Niall Stillwell

For as long as I can remember I’ve always been involved in sports. Athletics on Mondays, swimming with my mum on Fridays, family bike rides on Sundays and of course playing football at every opportunity I had.

As most young boys do, I harboured ambitions of becoming an elite sportsman. A footballer or sprinter, I wasn’t really fussed. I was fortunate to make great memories in both, captaining my club and my school team to various trophies and running for my district team (not as the sprinter I once thought I could be but as an 800m runner). I will always have fond memories of these experiences with the teachers, coaches, teammates and successes making it what it was. Despite trialling with a few teams and representing my County team, things soon ground to a halt. After playing for my college first team and on the cusp of rejoining the County team, I suffered back to back broken ankles, first during pre season and the second when coming back too soon from the first. This proved to be the first time in my life that I lost my love of exercise. Though I loved the sport I played, breaking your ankle twice in a row and spending 5 or so months of the year on crutches coupled with the thrill of turning 18, girls, alcohol etc etc lead me to taking a 3ish so year break from sport. No football, no running, no gym, no anything.

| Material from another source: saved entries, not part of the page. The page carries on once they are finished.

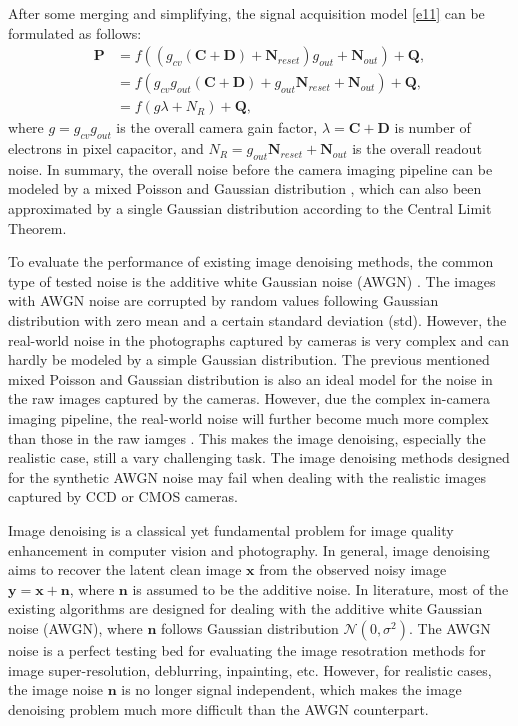 After some merging and simplifying, the signal acquisition model \ref{e11} can be formulated as follows:
\begin{equation}
\label{e12}
\begin{split}
\textbf{P} 
&=f((g_{cv}(\textbf{C}+\textbf{D})+\textbf{N}_{reset})g_{out}+\textbf{N}_{out})+\textbf{Q},
\\
&=f(g_{cv}g_{out}(\textbf{C}+\textbf{D})+g_{out}\textbf{N}_{reset}+\textbf{N}_{out})+\textbf{Q},
\\
&=f(g\lambda+N_{R})+\textbf{Q},
\end{split}
\end{equation}
where $g = g_{cv}g_{out}$ is the overall camera gain factor, $\lambda=\textbf{C}+\textbf{D}$ is number of electrons in pixel capacitor, and $N_{R}=g_{out}\textbf{N}_{reset}+\textbf{N}_{out}$ is the overall readout noise. In summary, the overall noise before the camera imaging pipeline can be modeled by a mixed Poisson and Gaussian distribution \cite{Foipractical}, which can also been approximated by a single Gaussian distribution according to the Central Limit Theorem.

To evaluate the performance of existing image denoising methods, the common type of tested noise is the additive white Gaussian noise (AWGN) \cite{bm3d,ksvd}. The images with AWGN noise are corrupted by random values following Gaussian distribution with zero mean and a certain standard deviation (std). However, the real-world noise in the photographs captured by cameras is very complex and can hardly be modeled by a simple Gaussian distribution. The previous mentioned mixed Poisson and Gaussian distribution \cite{Foipractical} is also an ideal model for the noise in the raw images captured by the cameras. However, due the complex in-camera imaging pipeline, the real-world noise will further become much more complex than those in the raw iamges \cite{crosschannel2016,karaimer_brown_ECCV_2016}. This makes the image denoising, especially the realistic case, still a vary challenging task. The image denoising methods designed for the synthetic AWGN noise may fail when dealing with the realistic images captured by CCD or CMOS cameras.


Image denoising is a classical yet fundamental problem for image quality enhancement in computer vision and photography. In general, image denoising aims to recover the latent clean image $\bm{x}$ from the observed noisy image $\bm{y}=\bm{x}+\bm{n}$, where $\bm{n}$ is assumed to be the additive noise. In literature, most of the existing algorithms are designed for dealing with the additive white Gaussian noise (AWGN), where $\bm{n}$ follows Gaussian distribution $\mathcal{N}(0,\sigma^{2})$.  The AWGN noise is a perfect testing bed for evaluating the image resotration methods for image super-resolution, deblurring, inpainting, etc. However, for realistic cases, the image noise $\bm{n}$ is no longer signal independent, which makes the image denoising problem much more difficult than the AWGN counterpart.


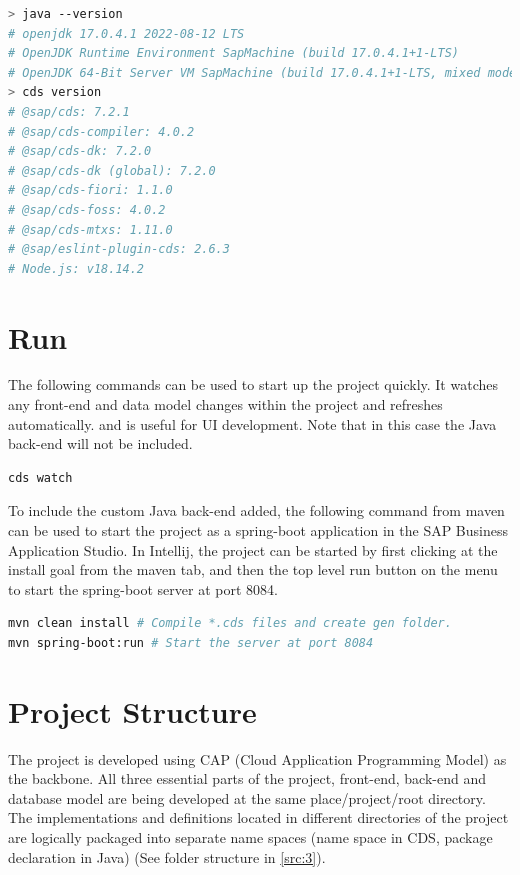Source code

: \begin{lstlisting}[language={bash}]
> java --version
# openjdk 17.0.4.1 2022-08-12 LTS
# OpenJDK Runtime Environment SapMachine (build 17.0.4.1+1-LTS)
# OpenJDK 64-Bit Server VM SapMachine (build 17.0.4.1+1-LTS, mixed mode, sharing)
> cds version
# @sap/cds: 7.2.1
# @sap/cds-compiler: 4.0.2
# @sap/cds-dk: 7.2.0
# @sap/cds-dk (global): 7.2.0
# @sap/cds-fiori: 1.1.0
# @sap/cds-foss: 4.0.2
# @sap/cds-mtxs: 1.11.0
# @sap/eslint-plugin-cds: 2.6.3
# Node.js: v18.14.2
\end{lstlisting}

\section{Run}
\label{sec:D-run}

The following commands can be used to start up the project quickly. It watches any front-end and data model changes within the project and refreshes automatically. and is useful for UI development. Note that in this case the Java back-end will not be included.

\begin{lstlisting}[language={bash}]
cds watch 
\end{lstlisting}

To include the custom Java back-end added, the following command from maven can be used to start the project as a spring-boot application in the SAP Business Application Studio. In Intellij, the project can be started by first clicking at the install goal from the maven tab, and then the top level run button on the menu to start the spring-boot server at port 8084.
\begin{lstlisting}[language={bash}]
mvn clean install # Compile *.cds files and create gen folder.
mvn spring-boot:run # Start the server at port 8084
\end{lstlisting}

\section{Project Structure}
\label{sec:D-AppStructure}

The project is developed using CAP (Cloud Application Programming Model) \cite{cap-welcome} as the backbone. 
All three essential parts of the project, front-end, back-end and database model are being developed at the same place/project/root directory. 
The implementations and definitions located in different directories of the project are logically packaged into separate name spaces (name space in CDS, package declaration in Java) (See folder structure in \autoref{src:3}).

These 3 years marked some of my first at uni, I continued to eat badly, continued partying and continued overlooking sport despite studying on a sports degree.. go figure. One day though, my friend asked if I wanted to come for a kick about and reluctantly I agreed. Overweight, out of breath and with a touch worse than Guendouzi, I finally realised what I had done to myself. I’d gone from being a confident, ultra fit, county level footballer to a mess and it was time to make a change.

There were a few things that motivated this change, the realisation of how big/unfit I’d gotten, the fact I was going on a holiday with a girl I crushed on (god forbid her see me topless) and the longing I had to get back into competitive sport. I decided that I was going to run the marathon, get into the gym full time and most importantly get back to playing football whilst also disengaging in some of the negative lifestyle choices that had made me this way in the first place. The beginning was tough but it made the results all the more worthwhile. At first, I couldn’t run down the road without stopping, I couldn’t do a single pull up, I couldn’t reach my toes and I certainly couldn’t take my clothes off and feel comfortable. But every week I started seeing progress, running faster and farther, lifting heavier and longer in the gym, weight falling off me and most importantly my footballing ability starting to come back. I hadn’t fully realised what I missed until I was back in it and I can’t help but regret my actions for those few years as I consider it a period where I really did lose myself for a while. Nevertheless, it was a learning curve and I remember finishing my first marathon and crying at the finish line as it marked a significant change in my life and one that I’ve adhered to ever since.

Since that first marathon, I’ve gone on to do another 2, I’ve ran a whole host of half’s, I play semi professional football, I became a PE teacher, I have qualifications in personal training and sports therapy whilst engaging in and promoting sport and physical activity at every opportunity. Where I’d grown stagnant and unmotivated in life getting back into sport helped put everything back into perspective for me. All of a sudden I started achieving things again and having that need to achieve helped motivate me both in my physical and career based pursuits. My outgoing, resilient and confident personality came back to me and despite a number of setbacks both in work (not getting certain jobs) and in sport (breaking my ankle again and my shoulder) I used this heightened hardened mindset to bounce back bigger and better than before.

I think the main thing I’ve tried to explain here is that when I was at my lowest in life, physically and mentally in poor health, sport and physical activity were non existent for me. Since they’ve been back I am happier, healthier and enjoying life way more than a few drinks, a night out and a kebab could ever possibly provide me.